• WHAT TO DO
Each entry below should be restated word for word, without any picture it contains.

• MATERIAL FOR THE TASK
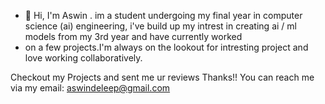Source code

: - 👋 Hi, I'm Aswin . im a student undergoing my final year in computer science (ai) engineering, i've build up my intrest in creating ai / ml models from my 3rd year and have currently worked
- on a few projects.I'm always on the lookout for intresting project and love working collaboratively.

Checkout my Projects and sent me ur reviews Thanks!!
You can reach me via my email: aswindeleep@gmail.com

<!---
123093487/123093487 is a ✨ special ✨ repository because its `README.md` (this file) appears on your GitHub profile.
You can click the Preview link to take a look at your changes.
--->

• WRITTEN ANSWER
Source code

: - 👋 Hi, I'm Aswin . im a student undergoing my final year in computer science (ai) engineering, i've build up my intrest in creating ai / ml models from my 3rd year and have currently worked
- on a few projects.I'm always on the lookout for intresting project and love working collaboratively.

Checkout my Projects and sent me ur reviews Thanks!!
You can reach me via my email: aswindeleep@gmail.com

<!---
123093487/123093487 is a ✨ special ✨ repository because its `README.md` (this file) appears on your GitHub profile.
You can click the Preview link to take a look at your changes.
--->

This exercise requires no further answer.